Jeff Glueck
Jul 21, 2016 · 7 min read

Millennials: always drawn to the next big thing — and that includes theme parks re-invented with their exact generation in mind. This group (ages 18 to 34, now the world’s largest demographic) is enormously influential, and Universal Parks & Resorts has proven that building relevant products for Millennials can pay off dramatically.

The Comcast-owned company has managed to grow the size of the amusement park market by drawing more attendance from millennials, in the process stealing share from other theme parks (mainly the second-tier players, as Disney remains the clear and steady leader). We expect Universal theme park attendance to continue its share gains as the year continues. More broadly, Universal represents a case study for many companies hoping to reach this critical demographic: Universal tapped into the characters and stories that Millennials love, from Harry Potter to the zombies of the Walking Dead to the Simpsons, and more.

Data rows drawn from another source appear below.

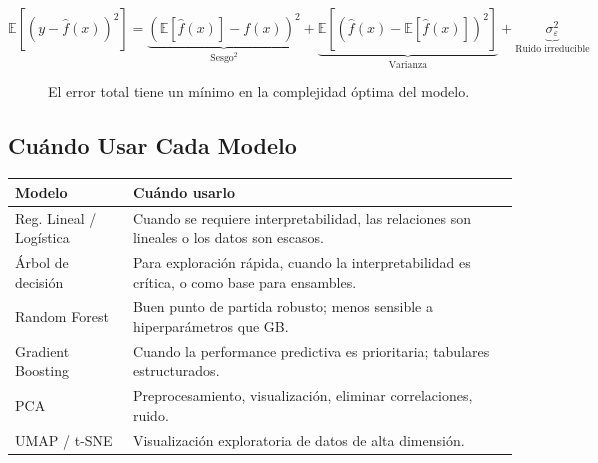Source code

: \documentclass[12pt, a4paper]{article}
\newcommand{\E}{\mathbb{E}}
\begin{document}
\[
	\E\!\left[(y - \hat{f}(x))^2\right]
	= \underbrace{\left(\E[\hat{f}(x)] - f(x)\right)^2}_{\text{Sesgo}^2}
	+ \underbrace{\E\!\left[\left(\hat{f}(x) - \E[\hat{f}(x)]\right)^2\right]}_{\text{Varianza}}
	+ \underbrace{\sigma^2_\varepsilon}_{\text{Ruido irreducible}}
\]

\begin{figure}[H]
	\centering
	\caption{El error total tiene un mínimo en la complejidad óptima del modelo.}
\end{figure}

\subsection{Cuándo Usar Cada Modelo}

\begin{center}
	\begin{tabular}{p{3.5cm}p{9cm}}
		\toprule
		\textbf{Modelo}         & \textbf{Cuándo usarlo}                          \\
		\midrule
		Reg. Lineal / Logística &
		Cuando se requiere interpretabilidad, las relaciones son lineales
		o los datos son escasos.                                                  \\
		Árbol de decisión       &
		Para exploración rápida, cuando la interpretabilidad es crítica, o
		como base para ensambles.                                                 \\
		Random Forest           &
		Buen punto de partida robusto; menos sensible a hiperparámetros que GB.   \\
		Gradient Boosting       &
		Cuando la performance predictiva es prioritaria; tabulares estructurados. \\
		PCA                     &
		Preprocesamiento, visualización, eliminar correlaciones, ruido.           \\
		UMAP / t-SNE            &
		Visualización exploratoria de datos de alta dimensión.                    \\
		\bottomrule
	\end{tabular}
\end{center}
\end{document}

In the US, theme parks are an $18 billion mature industry. The category is growing in the low single digits (+3% overall attendance so far this year in Foursquare’s US data). However, Universal is growing far faster than the industry, thanks to their new attractions and innovations.

We took a look at our data set, which covers both explicit “check-ins” and passive location trails from users who have opted-in to background location use. Our panel is always leveraged strictly in an anonymous and aggregate way, based on a sample of the 50 million people globally who use our apps, Foursquare and Swarm, and websites monthly.

We wanted to understand which theme parks have been popular lately, and how things are trending by demographic slice. We’ve accurately analyzed foot traffic trends before, predicting iPhone 6s sales, a hit Q4 for McDonald’s all-day breakfast, and a tough Q1 for Chipotle, and our predictions turned out to be on target when the companies announced their numbers. Now that we were “3 for 3” on these predictions, it’s time for another. Given that July is the peak month of the year for visiting amusement and theme parks, let’s turn our attention to these beloved summertime destinations.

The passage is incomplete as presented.